Wie lernen wir und wie entwickelt sich der Lernbereich? Wenn wir ans Lernen denken, dann kommt bei vielen erstmal die Schule ins Gedächtnis. Doch das Lernen geht weiter. Gerade im Führungskontext ist lernen wir nie aus. Lebenslanges Lernen ist vielen sicherlich ein Begriff. Doch wie entwickelt sich der Bereich?

Duolingo und Co. haben gezeigt, dass das Erlernen von Sprachen Spaß machen kann. Doch warum macht Duolingo Spaß und Vokabeln büffeln in der Schule war zum Haare raufen? Das Keyword heißt „Gamification“. Gamification ist kein neuer Bereich mehr. In vielen Bereichen wird es bereits genutzt und andere Länder, gerade in Asien, ist es fast undenkbar ohne Gamification an den Markt zu gehen. Auch der Lernbereich wird hier gerade kräftig umgekrempelt.
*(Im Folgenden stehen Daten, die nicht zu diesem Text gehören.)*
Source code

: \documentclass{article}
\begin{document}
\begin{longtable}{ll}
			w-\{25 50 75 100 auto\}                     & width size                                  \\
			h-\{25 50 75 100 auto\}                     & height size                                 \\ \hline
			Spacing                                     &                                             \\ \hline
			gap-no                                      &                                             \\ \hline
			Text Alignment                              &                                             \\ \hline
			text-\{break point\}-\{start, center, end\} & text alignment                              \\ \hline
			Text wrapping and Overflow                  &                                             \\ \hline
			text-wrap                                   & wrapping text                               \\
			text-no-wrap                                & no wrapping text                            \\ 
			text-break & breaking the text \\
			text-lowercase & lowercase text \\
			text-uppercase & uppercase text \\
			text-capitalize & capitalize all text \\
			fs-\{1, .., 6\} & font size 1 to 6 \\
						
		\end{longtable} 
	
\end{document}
Lothar Kraus hat vor kurzem auf dem Leiterblog diese Frage gestellt: Zocken als Training für geistliche Leitung? Ok, der Titel ist etwas reißerisch, aber er stellt die richtige Frage. Werden wir zukünftig spielerischer an das Thema (geistliche) Leitung herangeführt?

Was ist Gamification?

Gamification ist der Prozess, Spielmechaniken und -elemente in nicht-spielerische Kontexte zu integrieren, um die Motivation, das Engagement und die Interaktion der Benutzer zu erhöhen. Ziel ist es, komplexe oder monotone Aufgaben attraktiver und ansprechender zu gestalten, indem man ihnen die Dynamik und Belohnungen von Spielen hinzufügt. Dies kann durch Punktesysteme, Ranglisten, Abzeichen, Herausforderungen, Fortschrittsanzeigen und andere spielerische Elemente erreicht werden. Gamification wird in verschiedenen Bereichen eingesetzt, darunter Bildung, Gesundheitswesen, Marketing, Personalwesen und Unternehmensführung, um Benutzer zu motivieren, Verhalten zu ändern und Ziele zu erreichen.

Doch warum funktioniert das so gut? Es zeigt sich, dass mittels Gamification Glückshormone ausgeschüttet werden. Also die Hormone, die uns immer wieder zur Schokolade greifen lassen, obwohl wir ja wissen, dass eine halbe Tafel doch reichen würde. Die Auswirkungen von Gamification auf die Ausschüttung von Glückshormonen wie Dopamin sind Gegenstand wissenschaftlicher Untersuchungen, und es gibt Hinweise darauf, dass bestimmte Spielmechaniken und -elemente die Freisetzung von Dopamin im Gehirn stimulieren können. Hierbei werden bewusst Mechanismen im Gehirn aktiviert, um uns weiter lernen zu lassen.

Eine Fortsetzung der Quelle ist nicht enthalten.